*** INFORMATION SUPPLIED
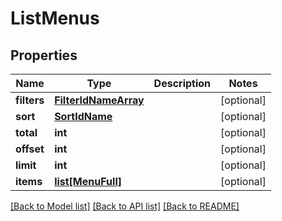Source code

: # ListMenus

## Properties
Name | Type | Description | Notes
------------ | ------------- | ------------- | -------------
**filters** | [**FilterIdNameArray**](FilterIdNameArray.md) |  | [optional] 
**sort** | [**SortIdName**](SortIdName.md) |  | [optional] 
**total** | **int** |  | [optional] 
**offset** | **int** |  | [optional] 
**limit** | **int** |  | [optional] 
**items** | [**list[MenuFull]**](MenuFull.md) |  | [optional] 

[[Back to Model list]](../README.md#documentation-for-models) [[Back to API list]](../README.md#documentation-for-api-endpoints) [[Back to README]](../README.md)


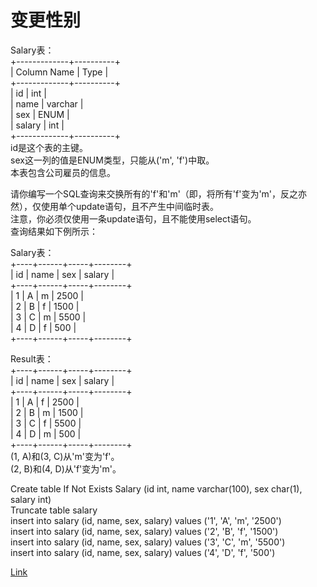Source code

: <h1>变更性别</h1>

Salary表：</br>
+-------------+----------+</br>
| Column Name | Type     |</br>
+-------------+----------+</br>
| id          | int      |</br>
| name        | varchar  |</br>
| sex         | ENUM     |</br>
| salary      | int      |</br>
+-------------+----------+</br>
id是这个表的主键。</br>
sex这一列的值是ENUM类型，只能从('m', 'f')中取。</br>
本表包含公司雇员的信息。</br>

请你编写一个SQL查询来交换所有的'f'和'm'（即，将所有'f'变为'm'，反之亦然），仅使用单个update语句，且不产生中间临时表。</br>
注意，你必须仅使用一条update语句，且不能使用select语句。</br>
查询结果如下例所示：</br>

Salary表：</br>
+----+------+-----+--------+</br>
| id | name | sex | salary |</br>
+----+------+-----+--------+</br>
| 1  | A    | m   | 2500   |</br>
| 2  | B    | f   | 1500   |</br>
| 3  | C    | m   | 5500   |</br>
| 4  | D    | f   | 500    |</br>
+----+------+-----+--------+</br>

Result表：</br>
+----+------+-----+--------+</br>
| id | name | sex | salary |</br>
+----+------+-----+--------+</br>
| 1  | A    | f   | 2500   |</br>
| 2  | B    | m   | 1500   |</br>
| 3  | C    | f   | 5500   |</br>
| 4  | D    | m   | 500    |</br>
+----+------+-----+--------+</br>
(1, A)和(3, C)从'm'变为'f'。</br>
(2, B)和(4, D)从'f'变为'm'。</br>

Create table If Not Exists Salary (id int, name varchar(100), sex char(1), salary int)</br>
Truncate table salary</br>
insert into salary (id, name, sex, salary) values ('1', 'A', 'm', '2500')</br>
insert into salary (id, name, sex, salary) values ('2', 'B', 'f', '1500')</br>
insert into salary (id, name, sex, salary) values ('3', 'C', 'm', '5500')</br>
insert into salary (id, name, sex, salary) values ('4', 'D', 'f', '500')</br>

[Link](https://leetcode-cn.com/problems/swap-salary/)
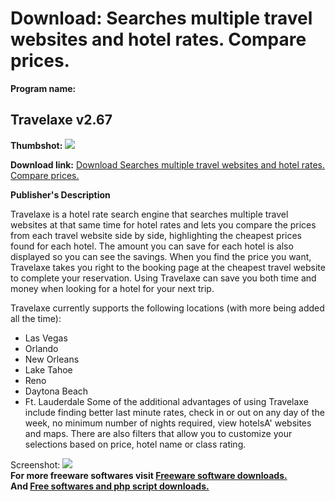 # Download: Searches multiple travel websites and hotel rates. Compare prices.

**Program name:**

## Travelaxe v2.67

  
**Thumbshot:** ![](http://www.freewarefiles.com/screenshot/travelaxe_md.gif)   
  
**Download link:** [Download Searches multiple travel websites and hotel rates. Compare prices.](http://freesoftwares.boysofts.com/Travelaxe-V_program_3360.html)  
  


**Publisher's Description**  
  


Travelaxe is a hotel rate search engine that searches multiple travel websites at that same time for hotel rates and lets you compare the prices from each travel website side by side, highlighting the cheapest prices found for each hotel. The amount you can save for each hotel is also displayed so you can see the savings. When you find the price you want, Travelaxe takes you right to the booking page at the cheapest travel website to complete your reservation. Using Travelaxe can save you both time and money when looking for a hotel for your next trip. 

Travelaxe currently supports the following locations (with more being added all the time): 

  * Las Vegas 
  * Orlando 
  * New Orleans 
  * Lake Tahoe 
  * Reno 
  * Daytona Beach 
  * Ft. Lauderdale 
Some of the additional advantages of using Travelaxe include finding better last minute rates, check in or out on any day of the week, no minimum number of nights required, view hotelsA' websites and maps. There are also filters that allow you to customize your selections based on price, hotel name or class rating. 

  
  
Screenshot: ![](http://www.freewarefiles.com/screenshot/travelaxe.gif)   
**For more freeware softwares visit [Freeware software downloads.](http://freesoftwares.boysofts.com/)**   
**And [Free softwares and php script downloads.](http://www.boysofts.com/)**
******
◆ **EXERCISE OBJECTIVE**
Please set down each line of the data above exactly as written, without the pictures.

◆ **SOLUTION TO THE PROBLEM**
Source code

: # ListMenus

## Properties
Name | Type | Description | Notes
------------ | ------------- | ------------- | -------------
**filters** | [**FilterIdNameArray**](FilterIdNameArray.md) |  | [optional] 
**sort** | [**SortIdName**](SortIdName.md) |  | [optional] 
**total** | **int** |  | [optional] 
**offset** | **int** |  | [optional] 
**limit** | **int** |  | [optional] 
**items** | [**list[MenuFull]**](MenuFull.md) |  | [optional] 

[[Back to Model list]](../README.md#documentation-for-models) [[Back to API list]](../README.md#documentation-for-api-endpoints) [[Back to README]](../README.md)


Source code

: <h1>变更性别</h1>

Salary表：</br>
+-------------+----------+</br>
| Column Name | Type     |</br>
+-------------+----------+</br>
| id          | int      |</br>
| name        | varchar  |</br>
| sex         | ENUM     |</br>
| salary      | int      |</br>
+-------------+----------+</br>
id是这个表的主键。</br>
sex这一列的值是ENUM类型，只能从('m', 'f')中取。</br>
本表包含公司雇员的信息。</br>

请你编写一个SQL查询来交换所有的'f'和'm'（即，将所有'f'变为'm'，反之亦然），仅使用单个update语句，且不产生中间临时表。</br>
注意，你必须仅使用一条update语句，且不能使用select语句。</br>
查询结果如下例所示：</br>

Salary表：</br>
+----+------+-----+--------+</br>
| id | name | sex | salary |</br>
+----+------+-----+--------+</br>
| 1  | A    | m   | 2500   |</br>
| 2  | B    | f   | 1500   |</br>
| 3  | C    | m   | 5500   |</br>
| 4  | D    | f   | 500    |</br>
+----+------+-----+--------+</br>

Result表：</br>
+----+------+-----+--------+</br>
| id | name | sex | salary |</br>
+----+------+-----+--------+</br>
| 1  | A    | f   | 2500   |</br>
| 2  | B    | m   | 1500   |</br>
| 3  | C    | f   | 5500   |</br>
| 4  | D    | m   | 500    |</br>
+----+------+-----+--------+</br>
(1, A)和(3, C)从'm'变为'f'。</br>
(2, B)和(4, D)从'f'变为'm'。</br>

Create table If Not Exists Salary (id int, name varchar(100), sex char(1), salary int)</br>
Truncate table salary</br>
insert into salary (id, name, sex, salary) values ('1', 'A', 'm', '2500')</br>
insert into salary (id, name, sex, salary) values ('2', 'B', 'f', '1500')</br>
insert into salary (id, name, sex, salary) values ('3', 'C', 'm', '5500')</br>
insert into salary (id, name, sex, salary) values ('4', 'D', 'f', '500')</br>

[Link](https://leetcode-cn.com/problems/swap-salary/)
 # Download: Searches multiple travel websites and hotel rates. Compare prices.

**Program name:**

## Travelaxe v2.67

  
**Thumbshot:** ![](http://www.freewarefiles.com/screenshot/travelaxe_md.gif)   
  
**Download link:** [Download Searches multiple travel websites and hotel rates. Compare prices.](http://freesoftwares.boysofts.com/Travelaxe-V_program_3360.html)  
  


**Publisher's Description**  
  


Travelaxe is a hotel rate search engine that searches multiple travel websites at that same time for hotel rates and lets you compare the prices from each travel website side by side, highlighting the cheapest prices found for each hotel. The amount you can save for each hotel is also displayed so you can see the savings. When you find the price you want, Travelaxe takes you right to the booking page at the cheapest travel website to complete your reservation. Using Travelaxe can save you both time and money when looking for a hotel for your next trip. 

Travelaxe currently supports the following locations (with more being added all the time): 

  * Las Vegas 
  * Orlando 
  * New Orleans 
  * Lake Tahoe 
  * Reno 
  * Daytona Beach 
  * Ft. Lauderdale 
Some of the additional advantages of using Travelaxe include finding better last minute rates, check in or out on any day of the week, no minimum number of nights required, view hotelsA' websites and maps. There are also filters that allow you to customize your selections based on price, hotel name or class rating. 

  
  
Screenshot: ![](http://www.freewarefiles.com/screenshot/travelaxe.gif)   
**For more freeware softwares visit [Freeware software downloads.](http://freesoftwares.boysofts.com/)**   
**And [Free softwares and php script downloads.](http://www.boysofts.com/)**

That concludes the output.